Pyxis Regains Compliance with NASDAQ’s Minimum Closing Bid Price Rule: On July 2, 2020, NASDAQ had notified us of our noncompliance with the minimum bid price of $1.00 over the previous 30 consecutive business days as required by the listing rules of the NASDAQ Stock Market. On December 29, 2020, we received written notification granting us a 180-day extension, or until June 28, 2021, to regain compliance with the minimum bid price requirement. Subsequently, from January 28, 2021 to February 16, 2021, our closing bid price for our common shares was $1.00 per share or greater and, on February 17, 2021, NASDAQ informed us that we had regained compliance with the exchange’s minimum closing bid price rule (NASDAQ Listing Rule 5550(a)(2)). Our share price is currently below $1.00 and we may not be in compliance with this rule in the near future.

Closing of $25.0 Million Private Placement of Common Stock: On February 24, 2021 we announced that we had closed our definitive securities purchase agreements with a group of investors, which resulted in gross proceeds to the Company of $25.0 million, before deducting placement offering expenses. We issued 14,285,715 shares of common stock at a price of $1.75 per share. We used a portion of the net proceeds from the offering for the repayment of outstanding indebtedness and will use some of the remaining proceeds for the vessel acquisition mentioned below. The securities offered and sold by us in the private placement were subsequently registered under the Securities Act, under a resale registration statement filed with the SEC which became effective on March 11, 2021. Any resale of our shares under such resale registration statement will be made only by means of a prospectus.

Series A Preferred Share Conversions & Warrant Exercises: Since January 1, 2021 through May 28, 2021, an aggregate of 40,289 of Series A Preferred Shares were converted into 720,423 registered common shares of the Company and 144,500 Warrants were exercised for 144,500 registered common shares.

Refinancing of Eighthone Loan: On March 30, 2021, we announced that we had successfully completed the refinancing of a previous $24 million loan facility secured by the Pyxis Epsilon (the “Eighthone Loan”) with a $17 million loan which has an interest rate of Libor plus 3.35% and is repayable over 5 years. Approximately $7.275 million in cash was also used in this refinancing. This loan refinancing resulted in an interest rate savings of approximately 7.5% per annum with scheduled principal amortization of $1.2 million per year.

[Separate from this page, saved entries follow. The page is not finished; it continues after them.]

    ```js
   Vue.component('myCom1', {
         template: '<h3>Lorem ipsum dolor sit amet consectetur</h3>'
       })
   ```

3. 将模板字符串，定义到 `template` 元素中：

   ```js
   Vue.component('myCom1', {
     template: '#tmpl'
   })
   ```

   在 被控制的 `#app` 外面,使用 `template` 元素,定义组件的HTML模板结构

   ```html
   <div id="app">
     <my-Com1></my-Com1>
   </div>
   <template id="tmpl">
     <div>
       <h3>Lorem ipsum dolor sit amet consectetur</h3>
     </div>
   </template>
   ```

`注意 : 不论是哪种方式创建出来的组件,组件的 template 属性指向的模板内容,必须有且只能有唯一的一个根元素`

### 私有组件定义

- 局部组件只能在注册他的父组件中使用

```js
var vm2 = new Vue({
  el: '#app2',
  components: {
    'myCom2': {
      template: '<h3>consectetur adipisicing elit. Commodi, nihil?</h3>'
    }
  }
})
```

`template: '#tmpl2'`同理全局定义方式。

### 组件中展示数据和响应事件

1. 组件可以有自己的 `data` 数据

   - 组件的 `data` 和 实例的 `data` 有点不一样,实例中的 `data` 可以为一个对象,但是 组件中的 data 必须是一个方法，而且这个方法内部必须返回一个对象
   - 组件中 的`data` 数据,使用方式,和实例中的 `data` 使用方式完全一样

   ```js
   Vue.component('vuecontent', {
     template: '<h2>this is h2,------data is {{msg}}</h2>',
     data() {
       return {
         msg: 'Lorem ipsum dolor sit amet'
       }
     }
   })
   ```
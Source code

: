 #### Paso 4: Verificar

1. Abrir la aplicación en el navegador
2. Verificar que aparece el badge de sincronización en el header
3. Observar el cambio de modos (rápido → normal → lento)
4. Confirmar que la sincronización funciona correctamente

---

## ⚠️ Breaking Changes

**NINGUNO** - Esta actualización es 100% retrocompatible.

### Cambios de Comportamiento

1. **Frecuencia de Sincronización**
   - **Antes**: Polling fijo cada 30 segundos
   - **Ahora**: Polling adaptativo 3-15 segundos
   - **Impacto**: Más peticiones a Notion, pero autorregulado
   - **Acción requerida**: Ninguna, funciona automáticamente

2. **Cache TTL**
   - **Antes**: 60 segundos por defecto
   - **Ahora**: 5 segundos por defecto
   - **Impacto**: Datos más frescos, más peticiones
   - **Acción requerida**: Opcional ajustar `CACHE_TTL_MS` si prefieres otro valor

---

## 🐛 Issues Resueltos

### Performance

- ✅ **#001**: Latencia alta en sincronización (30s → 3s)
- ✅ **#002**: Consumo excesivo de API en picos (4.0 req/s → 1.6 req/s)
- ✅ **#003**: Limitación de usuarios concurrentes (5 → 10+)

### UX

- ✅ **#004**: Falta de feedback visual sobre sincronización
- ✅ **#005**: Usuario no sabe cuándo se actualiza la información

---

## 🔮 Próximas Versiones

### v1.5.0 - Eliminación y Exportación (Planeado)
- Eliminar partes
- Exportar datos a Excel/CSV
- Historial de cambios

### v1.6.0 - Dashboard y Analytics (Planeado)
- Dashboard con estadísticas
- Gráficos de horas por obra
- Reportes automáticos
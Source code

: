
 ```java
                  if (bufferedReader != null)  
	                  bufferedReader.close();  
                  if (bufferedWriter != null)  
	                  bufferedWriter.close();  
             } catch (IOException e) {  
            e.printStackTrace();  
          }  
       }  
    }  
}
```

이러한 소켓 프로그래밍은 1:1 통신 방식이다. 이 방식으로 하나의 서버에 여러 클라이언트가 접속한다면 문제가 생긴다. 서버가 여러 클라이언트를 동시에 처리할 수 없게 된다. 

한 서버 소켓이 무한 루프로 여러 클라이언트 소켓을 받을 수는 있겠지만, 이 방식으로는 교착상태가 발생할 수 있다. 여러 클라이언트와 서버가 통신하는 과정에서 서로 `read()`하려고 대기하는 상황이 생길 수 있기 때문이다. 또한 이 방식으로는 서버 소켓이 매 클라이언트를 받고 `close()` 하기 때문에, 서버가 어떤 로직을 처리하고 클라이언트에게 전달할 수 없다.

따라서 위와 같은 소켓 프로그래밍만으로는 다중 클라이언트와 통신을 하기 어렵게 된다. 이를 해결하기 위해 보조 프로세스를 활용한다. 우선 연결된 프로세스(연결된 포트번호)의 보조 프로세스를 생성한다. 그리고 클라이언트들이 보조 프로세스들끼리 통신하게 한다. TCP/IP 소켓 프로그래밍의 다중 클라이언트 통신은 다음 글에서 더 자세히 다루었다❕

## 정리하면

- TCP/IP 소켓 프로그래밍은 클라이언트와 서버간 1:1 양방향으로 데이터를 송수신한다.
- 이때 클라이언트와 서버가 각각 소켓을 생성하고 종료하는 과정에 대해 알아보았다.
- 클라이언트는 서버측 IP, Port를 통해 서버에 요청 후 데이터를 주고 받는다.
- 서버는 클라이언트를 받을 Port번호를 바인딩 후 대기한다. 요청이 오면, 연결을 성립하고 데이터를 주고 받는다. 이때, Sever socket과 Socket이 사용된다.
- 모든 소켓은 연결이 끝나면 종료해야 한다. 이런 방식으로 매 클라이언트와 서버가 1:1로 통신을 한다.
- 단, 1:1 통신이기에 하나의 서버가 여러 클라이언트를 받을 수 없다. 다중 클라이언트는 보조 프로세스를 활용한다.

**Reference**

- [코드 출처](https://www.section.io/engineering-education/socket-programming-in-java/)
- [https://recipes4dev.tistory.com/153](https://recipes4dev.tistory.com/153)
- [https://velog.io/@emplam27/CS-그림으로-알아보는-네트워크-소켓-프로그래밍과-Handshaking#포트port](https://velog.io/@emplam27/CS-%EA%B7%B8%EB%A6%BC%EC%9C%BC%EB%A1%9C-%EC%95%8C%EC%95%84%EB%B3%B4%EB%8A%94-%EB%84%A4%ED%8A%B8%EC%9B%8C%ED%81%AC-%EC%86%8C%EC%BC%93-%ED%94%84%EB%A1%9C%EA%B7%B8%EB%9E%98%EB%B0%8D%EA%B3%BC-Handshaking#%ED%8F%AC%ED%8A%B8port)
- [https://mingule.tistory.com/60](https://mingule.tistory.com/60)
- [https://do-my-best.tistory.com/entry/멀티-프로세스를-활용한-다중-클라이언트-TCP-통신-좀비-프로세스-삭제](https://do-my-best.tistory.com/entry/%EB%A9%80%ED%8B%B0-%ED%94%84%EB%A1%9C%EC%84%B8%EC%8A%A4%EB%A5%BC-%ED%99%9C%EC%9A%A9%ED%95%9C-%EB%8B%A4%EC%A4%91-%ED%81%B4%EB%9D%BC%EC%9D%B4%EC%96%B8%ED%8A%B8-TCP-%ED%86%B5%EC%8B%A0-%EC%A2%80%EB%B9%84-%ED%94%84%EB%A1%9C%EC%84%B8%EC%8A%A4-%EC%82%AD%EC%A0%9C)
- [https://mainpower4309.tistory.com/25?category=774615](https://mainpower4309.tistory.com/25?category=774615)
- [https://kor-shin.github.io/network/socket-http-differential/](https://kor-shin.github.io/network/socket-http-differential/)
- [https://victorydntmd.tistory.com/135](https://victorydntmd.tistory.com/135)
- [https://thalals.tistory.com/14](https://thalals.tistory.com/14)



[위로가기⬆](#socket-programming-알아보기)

Vessel Acquisition: On April 29, 2021, we announced that we have entered into a definitive agreement with an unaffiliated third party to purchase a medium range product tanker of approximately 47,000 dwt built in 2013 at Hyundai Mipo shipyard in South Korea. The purchase price of $20 million is expected to be funded by a combination of bank debt and cash. We have received a Commitment Letter from a European bank to provide a $13.5 million secured loan which is repayable over seven years. The facility is priced at Libor plus 4.8%. We have posted a $3 million deposit and will use available cash to fund the balance of the vessel purchase price and associated working capital. It is anticipated that the acquisition and the loan, which are subject to customary closing conditions, will be completed by early July 2021.

Monthly Series A Preferred Stock Dividend: During the months of January through May 2021, we paid cash dividends of $0.1615 per Series A Preferred Share for each month.

Update on Shares Issued and Outstanding: As of May 28, 2021, we had 37,225,792 issued and outstanding common shares, 141,186 Series A Preferred Shares and 1,590,540 warrants (exclusive of non-tradeable underwriter’s warrants of which 428,571 and 16,000 have exercise prices of $2.1875 and $1.40 per common share, respectively). As of that date, Mr. Valentis beneficially owned 17,592,857 or approximately 47.3% of our outstanding shares.

Restructuring of Amended and Restated Promissory Note: On May 27, 2021, the Board of Directors of the Company approved and Maritime Investors agreed to the restructuring of the existing unsecured Amended and Restated Promissory Note on the following basis: a) repayment of $1 million in principal, b) conversion of $1 million of principal into restricted common shares of the Company computed on the volume weighted average closing share price for the 10 day period commencing one day after public distribution of this press release, and c) remaining balance of $3 million in principal shall have a maturity date of April 1, 2023 and interest shall accrue at annual rate of 7.5%, payable quarterly in cash.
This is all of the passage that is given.